For the word "only", state how many lines below contain it. Give no other text.

§ §

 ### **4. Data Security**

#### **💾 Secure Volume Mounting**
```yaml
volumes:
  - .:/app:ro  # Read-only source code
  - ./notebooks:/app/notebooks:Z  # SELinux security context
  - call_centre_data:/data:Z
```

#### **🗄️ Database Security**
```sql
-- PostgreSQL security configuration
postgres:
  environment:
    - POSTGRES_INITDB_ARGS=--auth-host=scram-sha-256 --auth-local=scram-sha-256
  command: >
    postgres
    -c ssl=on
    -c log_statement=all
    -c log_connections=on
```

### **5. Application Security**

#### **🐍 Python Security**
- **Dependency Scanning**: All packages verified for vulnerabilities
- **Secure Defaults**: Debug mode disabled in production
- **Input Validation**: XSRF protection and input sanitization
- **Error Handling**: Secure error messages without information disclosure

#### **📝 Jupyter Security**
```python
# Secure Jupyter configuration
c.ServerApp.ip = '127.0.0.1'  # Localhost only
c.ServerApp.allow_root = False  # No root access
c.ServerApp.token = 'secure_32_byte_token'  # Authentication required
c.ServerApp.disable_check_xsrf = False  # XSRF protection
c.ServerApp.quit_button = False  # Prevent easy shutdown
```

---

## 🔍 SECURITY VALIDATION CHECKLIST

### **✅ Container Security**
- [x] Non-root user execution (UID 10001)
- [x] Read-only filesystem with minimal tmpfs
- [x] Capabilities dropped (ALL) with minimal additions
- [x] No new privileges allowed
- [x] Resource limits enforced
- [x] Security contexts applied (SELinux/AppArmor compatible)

§ §

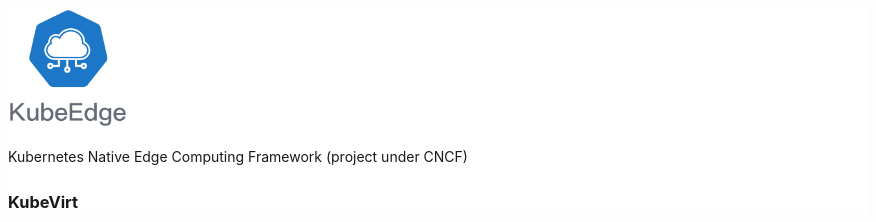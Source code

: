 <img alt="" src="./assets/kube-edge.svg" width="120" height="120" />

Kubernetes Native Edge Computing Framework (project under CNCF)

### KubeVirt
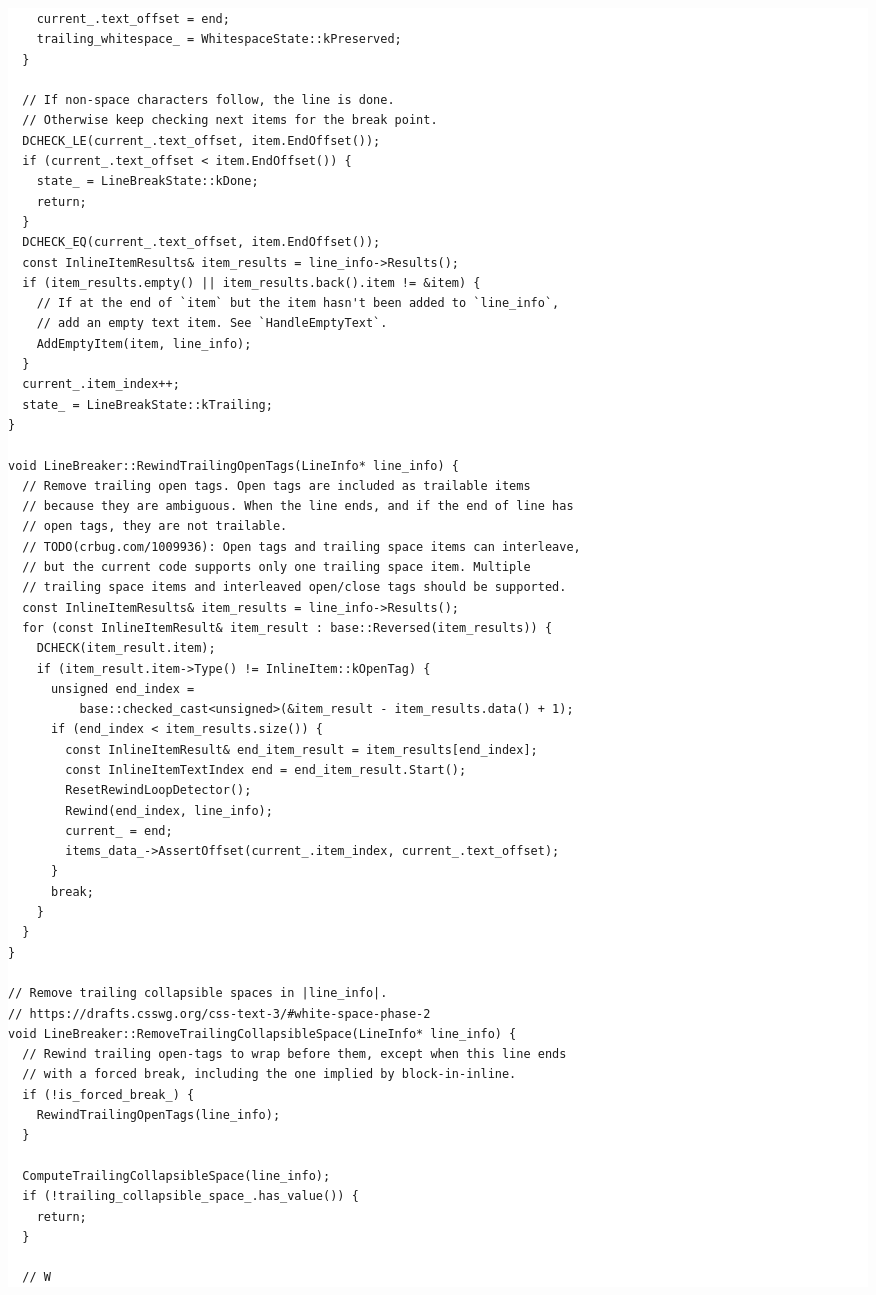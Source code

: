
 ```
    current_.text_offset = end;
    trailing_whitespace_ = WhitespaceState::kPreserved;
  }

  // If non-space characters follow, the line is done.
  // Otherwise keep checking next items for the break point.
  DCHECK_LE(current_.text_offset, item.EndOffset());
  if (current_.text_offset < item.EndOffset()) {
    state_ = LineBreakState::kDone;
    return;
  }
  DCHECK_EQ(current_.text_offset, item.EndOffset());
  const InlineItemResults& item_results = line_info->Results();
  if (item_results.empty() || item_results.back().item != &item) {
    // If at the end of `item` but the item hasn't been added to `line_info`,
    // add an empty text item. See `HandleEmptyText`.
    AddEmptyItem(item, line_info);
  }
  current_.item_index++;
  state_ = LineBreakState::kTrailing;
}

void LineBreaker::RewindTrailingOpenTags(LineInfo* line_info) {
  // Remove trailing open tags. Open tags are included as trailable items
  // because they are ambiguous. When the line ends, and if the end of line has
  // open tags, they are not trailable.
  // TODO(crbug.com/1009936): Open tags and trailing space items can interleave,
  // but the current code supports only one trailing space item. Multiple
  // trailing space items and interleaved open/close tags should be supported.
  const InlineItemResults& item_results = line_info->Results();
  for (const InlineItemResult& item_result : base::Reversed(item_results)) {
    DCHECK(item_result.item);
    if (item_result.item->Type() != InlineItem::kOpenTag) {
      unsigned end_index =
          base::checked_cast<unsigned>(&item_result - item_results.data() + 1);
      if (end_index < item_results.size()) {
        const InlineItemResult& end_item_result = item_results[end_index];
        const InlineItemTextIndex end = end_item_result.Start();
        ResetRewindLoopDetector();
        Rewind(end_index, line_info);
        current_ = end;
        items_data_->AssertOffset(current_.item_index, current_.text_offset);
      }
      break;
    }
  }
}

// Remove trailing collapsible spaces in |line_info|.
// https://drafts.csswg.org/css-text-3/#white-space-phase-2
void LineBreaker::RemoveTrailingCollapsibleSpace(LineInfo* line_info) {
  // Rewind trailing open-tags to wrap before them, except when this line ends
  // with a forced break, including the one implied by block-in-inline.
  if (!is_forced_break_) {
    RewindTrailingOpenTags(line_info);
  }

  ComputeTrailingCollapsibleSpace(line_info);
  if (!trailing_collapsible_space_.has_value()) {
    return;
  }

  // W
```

§ §

→ **Result**
4